I’ve wasted so much of my life dwelling on the past or dreaming about the future, never really living for today. But today, for the first time ever, I feel like I’m living for today – to fulfill your destiny for what you want me to accomplish today. It’s such an unusual feeling. I’ve never actually felt so…in the moment before. It’s like heavy duty weird – awesome.
I feel like I have a brand new calling. I feel like I need to approach each new day asking God “What do you want me to do for you today?” Forget about me. Forget what my plans for my life are. It’s all about God. It’s all about what God wants me to do. Now, I think I’ve always known that, but I’ve just never really approached life with that point of view before. So, starting right now, before I do anything, first I will ask, “Is this something God wants me to do?”
As you can imagine, I will not be doing some of the things I used to do. Amen.
My devotional reading this morning just happened to be I Thessalonians 4:3 – 12 (NIV)
“3It is God’s will that you should be sanctified: that you should avoid sexual immorality; 4that each of you should learn to control his own body in a way that is holy and honorable,5 not in passionate lust like the heathen, who do not know God; 6and that in this matter no one should wrong his brother or take advantage of him.
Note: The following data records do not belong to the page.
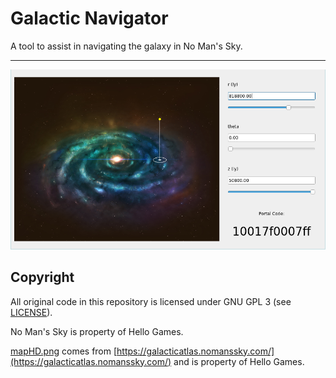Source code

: # Galactic Navigator

A tool to assist in navigating the galaxy in No Man's Sky.

-----------------------------

![Screenshot of the program in use](readme/screenshot1.png)

## Copyright

All original code in this repository is licensed under GNU GPL 3 (see [LICENSE](LICENSE)).

No Man's Sky is property of Hello Games.

[mapHD.png](mapHD.png) comes from [https://galacticatlas.nomanssky.com/](https://galacticatlas.nomanssky.com/) and is property of Hello Games.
The Lord will punish men for all such sins, as we have already told you and warned you. 7For God did not call us to be impure, but to live a holy life. 8Therefore, he who rejects this instruction does not reject man but God, who gives you his Holy Spirit.
9Now about brotherly love we do not need to write to you, for you yourselves have been taught by God to love each other. 10And in fact, you do love all the brothers throughout Macedonia. Yet we urge you, brothers, to do so more and more.
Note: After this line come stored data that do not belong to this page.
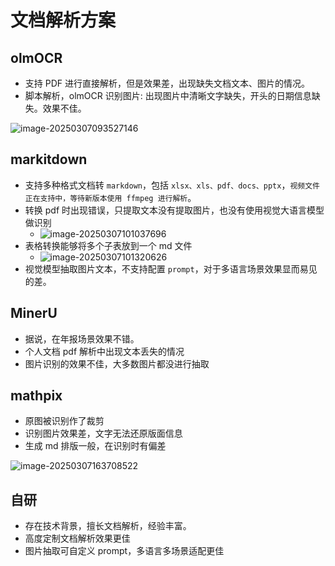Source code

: # 文档解析方案

## olmOCR

- 支持 PDF 进行直接解析，但是效果差，出现缺失文档文本、图片的情况。
- 脚本解析，olmOCR 识别图片: 出现图片中清晰文字缺失，开头的日期信息缺失。效果不佳。

![image-20250307093527146](https://cdn.jsdelivr.net/gh/daojiAnime/cdn@master/img/image-20250307093527146.png)

## markitdown

- 支持多种格式文档转 `markdown`，包括 `xlsx、xls、pdf、docs、pptx`，`视频文件正在支持中，等待新版本使用 ffmpeg 进行解析`。
- 转换 pdf 时出现错误，只提取文本没有提取图片，也没有使用视觉大语言模型做识别
  - ![image-20250307101037696](https://cdn.jsdelivr.net/gh/daojiAnime/cdn@master/img/image-20250307101037696.png)
- 表格转换能够将多个子表放到一个 md 文件
  - ![image-20250307101320626](https://cdn.jsdelivr.net/gh/daojiAnime/cdn@master/img/image-20250307101320626.png)
- 视觉模型抽取图片文本，不支持配置 `prompt`，对于多语言场景效果显而易见的差。

## MinerU

- 据说，在年报场景效果不错。
- 个人文档 pdf 解析中出现文本丢失的情况
- 图片识别的效果不佳，大多数图片都没进行抽取

## mathpix

- 原图被识别作了裁剪
- 识别图片效果差，文字无法还原版面信息
- 生成 md 排版一般，在识别时有偏差

![image-20250307163708522](https://cdn.jsdelivr.net/gh/daojiAnime/cdn@master/img/image-20250307163708522.png)

## 自研

- 存在技术背景，擅长文档解析，经验丰富。
- 高度定制文档解析效果更佳
- 图片抽取可自定义 prompt，多语言多场景适配更佳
11Make it your ambition to lead a quiet life, to mind your own business and to work with your hands, just as we told you, 12so that your daily life may win the respect of outsiders and so that you will not be dependent on anybody.”
And then I read this quote from C.S. Lewis (the bolding is mine):
“I do not think any efforts of my own will can end once and for all this craving for limited liabilities, this fatal reservation. Only God can. I have good faith and hope He will. Of course, I don’t mean I can therefore, as they say, ‘sit back.’ What God does for us, He does in us. The process of doing it will appear to me (and not falsely) to be the daily or hourly repeated exercises of my own will renouncing this attitude, especially each morning, for it grows all over me like a new shell each night. Failures will be forgiven; it is acquiescence that is fatal, the permitted, regularised presence of an area in ourselves which we still claim for our own. We may never, this side of death, drive the invader out of our territory, but we must be in the Resistance, not in the Vichy government. And this, so far as I can yet see, must be begun again every day. Our morning prayer should be that in the Imitation: Da hodie perfecte incipere – grant me to make an unflawed beginning today, for I have done nothing yet.”